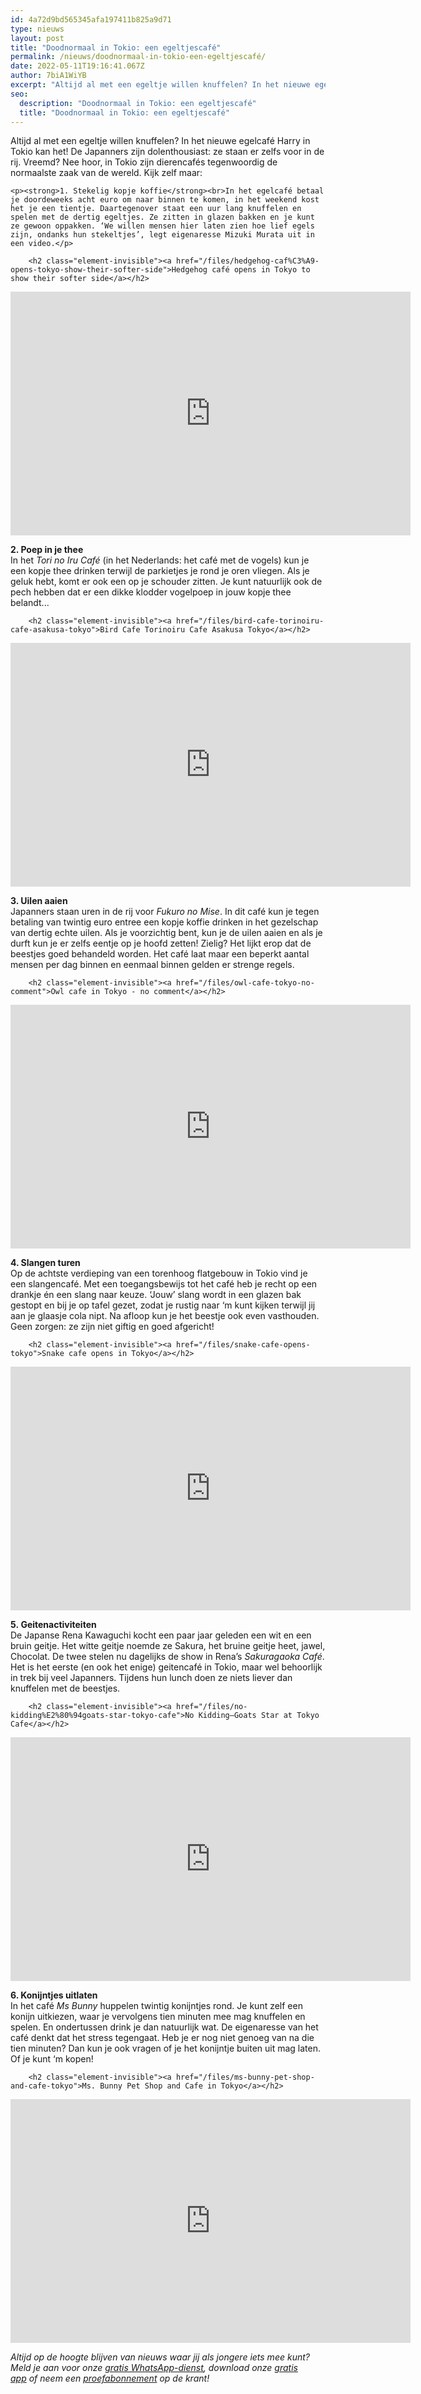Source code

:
 ```yaml
---
id: 4a72d9bd565345afa197411b825a9d71
type: nieuws
layout: post
title: "Doodnormaal in Tokio: een egeltjescafé"
permalink: /nieuws/doodnormaal-in-tokio-een-egeltjescafé/
date: 2022-05-11T19:16:41.067Z
author: 7biA1WiYB
excerpt: "Altijd al met een egeltje willen knuffelen? In het nieuwe egelcafé Harry in Tokio kan het! De Japanners zijn dolenthousiast: ze staan er zelfs voor in de rij. Vreemd? Nee hoor, in Tokio zijn dierencafés tegenwoordig de normaalste zaak van de wereld. Kijk zelf maar:   "
seo:
  description: "Doodnormaal in Tokio: een egeltjescafé"
  title: "Doodnormaal in Tokio: een egeltjescafé"
---
```

Altijd al met een egeltje willen knuffelen? In het nieuwe egelcafé Harry in Tokio kan het! De Japanners zijn dolenthousiast: ze staan er zelfs voor in de rij. Vreemd? Nee hoor, in Tokio zijn dierencafés tegenwoordig de normaalste zaak van de wereld. Kijk zelf maar:   

    <p><strong>1. Stekelig kopje koffie</strong><br>In het egelcafé betaal je doordeweeks acht euro om naar binnen te komen, in het weekend kost het je een tientje. Daartegenover staat een uur lang knuffelen en spelen met de dertig egeltjes. Ze zitten in glazen bakken en je kunt ze gewoon oppakken. ‘We willen mensen hier laten zien hoe lief egels zijn, ondanks hun stekeltjes’, legt eigenaresse Mizuki Murata uit in een video.</p>
<p><div class="media media-element-container media-default"><div id="file-17604" class="file file-video file-video-youtube">

        <h2 class="element-invisible"><a href="/files/hedgehog-caf%C3%A9-opens-tokyo-show-their-softer-side">Hedgehog café opens in Tokyo to show their softer side</a></h2>
    
  
  <div class="content">
    <div class="media-youtube-video media-element file-default media-youtube-1">
  <iframe class="media-youtube-player" width="640" height="390" title="Hedgehog café opens in Tokyo to show their softer side" src="https://www.youtube.com/embed/Zk0pKIYu6S0?wmode=opaque&controls=" name="Hedgehog café opens in Tokyo to show their softer side" frameborder="0" allowfullscreen="">Video van Hedgehog café opens in Tokyo to show their softer side</iframe>
</div>
  </div>

  
</div>
</div>
<p><strong>2. Poep in je thee</strong><br>In het <em>Tori no Iru Café</em> (in het Nederlands: het café met de vogels) kun je een kopje thee drinken terwijl de parkietjes je rond je oren vliegen. Als je geluk hebt, komt er ook een op je schouder zitten. Je kunt natuurlijk ook de pech hebben dat er een dikke klodder vogelpoep in jouw kopje thee belandt...</p>
<p><div class="media media-element-container media-default"><div id="file-17605" class="file file-video file-video-youtube">

        <h2 class="element-invisible"><a href="/files/bird-cafe-torinoiru-cafe-asakusa-tokyo">Bird Cafe Torinoiru Cafe Asakusa Tokyo</a></h2>
    
  
  <div class="content">
    <div class="media-youtube-video media-element file-default media-youtube-2">
  <iframe class="media-youtube-player" width="640" height="390" title="Bird Cafe Torinoiru Cafe Asakusa Tokyo" src="https://www.youtube.com/embed/YODnYEQRLo4?wmode=opaque&controls=" name="Bird Cafe Torinoiru Cafe Asakusa Tokyo" frameborder="0" allowfullscreen="">Video van Bird Cafe Torinoiru Cafe Asakusa Tokyo</iframe>
</div>
  </div>

  
</div>
</div>
<p><strong>3. Uilen aaien</strong><br>Japanners staan uren in de rij voor <em>Fukuro no Mise</em>. In dit café kun je tegen betaling van twintig euro entree een kopje koffie drinken in het gezelschap van dertig echte uilen. Als je voorzichtig bent, kun je de uilen aaien en als je durft kun je er zelfs eentje op je hoofd zetten! Zielig? Het lijkt erop dat de beestjes goed behandeld worden. Het café laat maar een beperkt aantal mensen per dag binnen en eenmaal binnen gelden er strenge regels. </p>
<p><div class="media media-element-container media-default"><div id="file-17606" class="file file-video file-video-youtube">

        <h2 class="element-invisible"><a href="/files/owl-cafe-tokyo-no-comment">Owl cafe in Tokyo - no comment</a></h2>
    
  
  <div class="content">
    <div class="media-youtube-video media-element file-default media-youtube-3">
  <iframe class="media-youtube-player" width="640" height="390" title="Owl cafe in Tokyo - no comment" src="https://www.youtube.com/embed/Xqsmw1KhWNo?wmode=opaque&controls=" name="Owl cafe in Tokyo - no comment" frameborder="0" allowfullscreen="">Video van Owl cafe in Tokyo - no comment</iframe>
</div>
  </div>

  
</div>
</div>
<p><strong>4. Slangen turen</strong><br>Op de achtste verdieping van een torenhoog flatgebouw in Tokio vind je een slangencafé. Met een toegangsbewijs tot het café heb je recht op een drankje én een slang naar keuze. ‘Jouw’ slang wordt in een glazen bak gestopt en bij je op tafel gezet, zodat je rustig naar ‘m kunt kijken terwijl jij aan je glaasje cola nipt. Na afloop kun je het beestje ook even vasthouden. Geen zorgen: ze zijn niet giftig en goed afgericht!</p>
<p><div class="media media-element-container media-default"><div id="file-17607" class="file file-video file-video-youtube">

        <h2 class="element-invisible"><a href="/files/snake-cafe-opens-tokyo">Snake cafe opens in Tokyo</a></h2>
    
  
  <div class="content">
    <div class="media-youtube-video media-element file-default media-youtube-4">
  <iframe class="media-youtube-player" width="640" height="390" title="Snake cafe opens in Tokyo" src="https://www.youtube.com/embed/AcKAVMqu8JU?wmode=opaque&controls=" name="Snake cafe opens in Tokyo" frameborder="0" allowfullscreen="">Video van Snake cafe opens in Tokyo</iframe>
</div>
  </div>

  
</div>
</div>
<p><strong>5. Geitenactiviteiten</strong><br>De Japanse Rena Kawaguchi kocht een paar jaar geleden een wit en een bruin geitje. Het witte geitje noemde ze Sakura, het bruine geitje heet, jawel, Chocolat. De twee stelen nu dagelijks de show in Rena’s<em> Sakuragaoka Café</em>. Het is het eerste (en ook het enige) geitencafé in Tokio, maar wel behoorlijk in trek bij veel Japanners. Tijdens hun lunch doen ze niets liever dan knuffelen met de beestjes. </p>
<p><div class="media media-element-container media-default"><div id="file-17608" class="file file-video file-video-youtube">

        <h2 class="element-invisible"><a href="/files/no-kidding%E2%80%94goats-star-tokyo-cafe">No Kidding—Goats Star at Tokyo Cafe</a></h2>
    
  
  <div class="content">
    <div class="media-youtube-video media-element file-default media-youtube-5">
  <iframe class="media-youtube-player" width="640" height="390" title="No Kidding—Goats Star at Tokyo Cafe" src="https://www.youtube.com/embed/RBKfgiWnREs?wmode=opaque&controls=" name="No Kidding—Goats Star at Tokyo Cafe" frameborder="0" allowfullscreen="">Video van No Kidding—Goats Star at Tokyo Cafe</iframe>
</div>
  </div>

  
</div>
</div>
<p><strong>6. Konijntjes uitlaten</strong><br>In het café <em>Ms Bunny</em> huppelen twintig konijntjes rond. Je kunt zelf een konijn uitkiezen, waar je vervolgens tien minuten mee mag knuffelen en spelen. En ondertussen drink je dan natuurlijk wat. De eigenaresse van het café denkt dat het stress tegengaat. Heb je er nog niet genoeg van na die tien minuten? Dan kun je ook vragen of je het konijntje buiten uit mag laten. Of je kunt ‘m kopen! </p>
<p><div class="media media-element-container media-default"><div id="file-17609" class="file file-video file-video-youtube">

        <h2 class="element-invisible"><a href="/files/ms-bunny-pet-shop-and-cafe-tokyo">Ms. Bunny Pet Shop and Cafe in Tokyo</a></h2>
    
  
  <div class="content">
    <div class="media-youtube-video media-element file-default media-youtube-6">
  <iframe class="media-youtube-player" width="640" height="390" title="Ms. Bunny Pet Shop and Cafe in Tokyo" src="https://www.youtube.com/embed/peLP3eqtaKc?wmode=opaque&controls=" name="Ms. Bunny Pet Shop and Cafe in Tokyo" frameborder="0" allowfullscreen="">Video van Ms. Bunny Pet Shop and Cafe in Tokyo</iframe>
</div>
  </div>

  
</div>
</div>
<p><em>Altijd op de hoogte blijven van nieuws waar jij als jongere iets mee kunt? Meld je aan voor onze <a href="https://7dagen.netlify.app/whatsapp">gratis WhatsApp-dienst</a>, download onze <a href="https://7dagen.netlify.app/app">gratis app</a> of neem een <a href="https://abonneren.sevendays.nl/abonneren/abonnementen/ae/artikel">proefabonnement</a> op de krant!</em></p>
★ ★ ★ ★ ★ ★ ★
Exercise directions: Over the whole listing above, give the number of lines in which "dolenthousiast" occurs, and no other words.

Result: 2